Here’s how investors, analysts and policymakers reacted:
Debby Blakey, CEO of Health Employees Superannuation Trust Australia
“While we welcome the steps taken by Rio today, changes in senior leadership should not distract from the need for an independent and transparent review of all current agreements between the company and Traditional Owners. The nature of these agreements and how they are negotiated represents a systemic risk for investors that will not be mitigated by executive changes.”
Kristian Fok, CIO of Construction & Building Unions Superannuation
“Rio must now work to restore the trust of its stakeholders, its shareholders and the community at large. We will continue to constructively engage with Rio regarding Board oversight and composition so that Rio is positioned to do what it takes to ensure unique sites of cultural heritage are protected, Rio maintains it social license to operate and to make sure this never happens again.”
Ian Silk, CEO of AustralianSuper
“We understand that no action by Rio Tinto can undo the destruction of the profoundly cultural significant sites in the Juukan Gorge, and the impact on the traditional owners of the land, the PKKP people.”
“Rio can now work with traditional owners to guarantee that its processes are appropriate for the protection of culturally important sites, and that it has the right internal accountabilities. We will continue to take an active interest in how these changes are implemented.”
Simon O’Connor, CEO of the Responsible Investment Association Australasia
“This tragic event has uncovered systemic issues around how mining companies approach matters relating to cultural heritage, including how they engage with Traditional Owners. Many responsible investors will be scrutinizing much more closely the activities of all resources companies, to seek assurance that there are rigorous processes and practices in place which can prevent an event like this happening again in the future.”

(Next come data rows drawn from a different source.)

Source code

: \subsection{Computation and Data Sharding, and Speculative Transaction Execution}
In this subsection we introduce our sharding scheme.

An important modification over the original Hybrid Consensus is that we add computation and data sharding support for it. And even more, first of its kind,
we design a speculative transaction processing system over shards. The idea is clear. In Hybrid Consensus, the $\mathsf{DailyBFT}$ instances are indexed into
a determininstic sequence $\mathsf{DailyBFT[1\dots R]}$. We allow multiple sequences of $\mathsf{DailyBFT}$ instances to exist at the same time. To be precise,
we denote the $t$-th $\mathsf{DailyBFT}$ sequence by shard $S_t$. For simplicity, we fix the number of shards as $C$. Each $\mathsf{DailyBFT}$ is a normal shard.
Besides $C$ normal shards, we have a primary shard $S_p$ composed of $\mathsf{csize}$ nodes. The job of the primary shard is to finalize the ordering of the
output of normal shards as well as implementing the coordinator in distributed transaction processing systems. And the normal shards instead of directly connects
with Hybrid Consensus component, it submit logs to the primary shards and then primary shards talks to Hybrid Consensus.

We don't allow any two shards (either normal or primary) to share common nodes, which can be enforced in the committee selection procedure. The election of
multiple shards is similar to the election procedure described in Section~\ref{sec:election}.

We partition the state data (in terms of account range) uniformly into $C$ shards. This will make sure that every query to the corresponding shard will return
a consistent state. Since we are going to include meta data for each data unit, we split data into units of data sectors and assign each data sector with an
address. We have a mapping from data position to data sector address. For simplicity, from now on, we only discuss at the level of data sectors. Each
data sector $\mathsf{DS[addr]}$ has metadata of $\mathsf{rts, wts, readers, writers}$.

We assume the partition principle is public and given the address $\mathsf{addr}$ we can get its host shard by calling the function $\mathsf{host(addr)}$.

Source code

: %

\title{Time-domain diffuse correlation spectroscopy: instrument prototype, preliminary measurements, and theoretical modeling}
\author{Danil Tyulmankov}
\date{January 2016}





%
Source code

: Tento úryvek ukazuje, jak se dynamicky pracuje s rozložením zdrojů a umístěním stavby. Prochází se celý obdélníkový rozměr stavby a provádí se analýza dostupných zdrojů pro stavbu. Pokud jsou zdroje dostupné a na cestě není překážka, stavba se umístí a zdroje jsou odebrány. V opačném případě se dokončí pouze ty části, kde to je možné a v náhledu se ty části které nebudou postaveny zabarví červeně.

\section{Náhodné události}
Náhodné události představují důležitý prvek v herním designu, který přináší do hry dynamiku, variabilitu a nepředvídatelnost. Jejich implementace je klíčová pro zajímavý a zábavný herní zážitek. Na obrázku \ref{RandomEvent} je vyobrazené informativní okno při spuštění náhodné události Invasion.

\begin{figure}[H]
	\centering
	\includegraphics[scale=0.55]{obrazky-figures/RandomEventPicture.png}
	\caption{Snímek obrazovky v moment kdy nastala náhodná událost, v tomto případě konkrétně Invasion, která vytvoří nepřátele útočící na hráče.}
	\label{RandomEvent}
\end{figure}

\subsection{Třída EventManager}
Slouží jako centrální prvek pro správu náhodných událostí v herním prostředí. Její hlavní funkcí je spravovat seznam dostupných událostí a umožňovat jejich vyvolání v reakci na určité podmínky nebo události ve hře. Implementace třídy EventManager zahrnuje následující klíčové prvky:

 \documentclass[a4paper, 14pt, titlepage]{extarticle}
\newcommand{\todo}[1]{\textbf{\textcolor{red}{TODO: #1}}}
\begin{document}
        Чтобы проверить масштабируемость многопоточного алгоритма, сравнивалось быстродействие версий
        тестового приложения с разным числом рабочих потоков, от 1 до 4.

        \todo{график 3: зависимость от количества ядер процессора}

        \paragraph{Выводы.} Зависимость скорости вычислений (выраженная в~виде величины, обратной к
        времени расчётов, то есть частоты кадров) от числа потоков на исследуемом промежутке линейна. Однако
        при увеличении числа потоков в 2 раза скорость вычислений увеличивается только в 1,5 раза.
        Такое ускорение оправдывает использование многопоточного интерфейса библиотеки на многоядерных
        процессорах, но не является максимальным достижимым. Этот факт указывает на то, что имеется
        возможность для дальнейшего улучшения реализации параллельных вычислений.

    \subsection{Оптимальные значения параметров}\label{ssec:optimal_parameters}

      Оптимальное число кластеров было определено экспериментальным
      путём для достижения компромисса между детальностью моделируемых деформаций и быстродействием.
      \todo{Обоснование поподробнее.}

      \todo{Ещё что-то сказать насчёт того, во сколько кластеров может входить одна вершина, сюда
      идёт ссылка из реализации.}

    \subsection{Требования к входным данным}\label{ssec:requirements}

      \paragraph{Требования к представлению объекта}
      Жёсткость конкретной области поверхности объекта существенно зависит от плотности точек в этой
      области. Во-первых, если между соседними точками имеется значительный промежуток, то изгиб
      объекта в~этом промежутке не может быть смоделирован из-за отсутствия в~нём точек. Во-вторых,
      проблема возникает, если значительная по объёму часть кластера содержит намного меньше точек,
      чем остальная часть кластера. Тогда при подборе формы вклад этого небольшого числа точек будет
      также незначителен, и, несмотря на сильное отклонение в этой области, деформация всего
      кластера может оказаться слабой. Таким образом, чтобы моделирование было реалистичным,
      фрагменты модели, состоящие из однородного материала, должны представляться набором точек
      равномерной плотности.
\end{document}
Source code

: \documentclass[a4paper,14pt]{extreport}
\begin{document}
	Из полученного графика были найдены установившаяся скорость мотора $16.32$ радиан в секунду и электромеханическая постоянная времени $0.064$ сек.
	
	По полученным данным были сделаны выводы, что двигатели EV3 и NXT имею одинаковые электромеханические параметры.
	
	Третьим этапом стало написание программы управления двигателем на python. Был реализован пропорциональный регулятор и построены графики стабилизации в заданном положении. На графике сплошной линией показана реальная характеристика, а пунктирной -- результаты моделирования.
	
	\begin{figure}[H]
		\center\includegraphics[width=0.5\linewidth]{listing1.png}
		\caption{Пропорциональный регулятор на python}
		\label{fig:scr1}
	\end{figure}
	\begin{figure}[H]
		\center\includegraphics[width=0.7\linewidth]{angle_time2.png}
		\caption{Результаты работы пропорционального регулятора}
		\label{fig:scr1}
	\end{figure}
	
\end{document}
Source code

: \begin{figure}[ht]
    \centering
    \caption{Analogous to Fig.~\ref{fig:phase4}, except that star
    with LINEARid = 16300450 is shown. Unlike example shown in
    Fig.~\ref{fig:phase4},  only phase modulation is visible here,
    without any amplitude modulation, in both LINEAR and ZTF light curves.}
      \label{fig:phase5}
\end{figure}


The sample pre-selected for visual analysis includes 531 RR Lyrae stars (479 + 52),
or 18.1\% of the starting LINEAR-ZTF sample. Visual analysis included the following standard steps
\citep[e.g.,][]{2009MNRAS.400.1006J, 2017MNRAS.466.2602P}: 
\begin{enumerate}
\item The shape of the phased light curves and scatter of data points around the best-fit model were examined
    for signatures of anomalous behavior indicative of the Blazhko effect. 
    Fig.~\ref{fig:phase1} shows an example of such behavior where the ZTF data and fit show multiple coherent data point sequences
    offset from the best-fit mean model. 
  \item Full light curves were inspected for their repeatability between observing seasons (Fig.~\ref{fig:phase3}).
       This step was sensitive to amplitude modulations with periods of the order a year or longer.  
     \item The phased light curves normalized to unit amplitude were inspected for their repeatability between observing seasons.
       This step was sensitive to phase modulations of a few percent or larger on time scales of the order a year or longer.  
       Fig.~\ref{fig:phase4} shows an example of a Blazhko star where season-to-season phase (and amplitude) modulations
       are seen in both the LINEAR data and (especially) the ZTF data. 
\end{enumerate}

Louise Davidson, CEO of the Australian Council of Superannuation Investors
“Rio Tinto now has the opportunity to address the necessary remediation, cultural heritage and risk processes with fresh eyes.”
“Investors will continue to engage with Rio Tinto to understand how the company will manage this transition period. We will also be looking closely at the separation arrangements, with the expectation that any exit won’t provide a windfall for executives on their departure.”
Warren Entsch, Chairman of the Northern Australia Committee
“The evidence received by the committee has made clear that the internal culture at Rio Tinto was a significant factor in the destruction of these sites. New leadership, new structures and new operating principles within the company are essential to preventing such catastrophes in the future.”
Daniel Kang, Senior Analyst at Bloomberg Intelligence
“The chairman totally misread the mood in the market and expectations from society. The whole issue of social license to operate is a massive issue that is not going to shrink.”
Marcia Langton, Associate Provost, University of Melbourne
“The company since the appointment of Jean-Sebastien Jacques has treated Australia like a resource colony, based as it is in London. The board too should take note of the way Australians feel about how the company has treated the country in which most of its profits are sourced.”
Puutu Kunti Kurrama and Pinikura Aboriginal Corporation
“We will continue to work with Rio Tinto in the aftermath of the Juukan Gorge disaster. Our focus continues to rest heavily on preserving Aboriginal heritage and advocating for wide-ranging changes to ensure a tragedy like this never happens again. We cannot and will not allow this type of devastation to occur ever again.”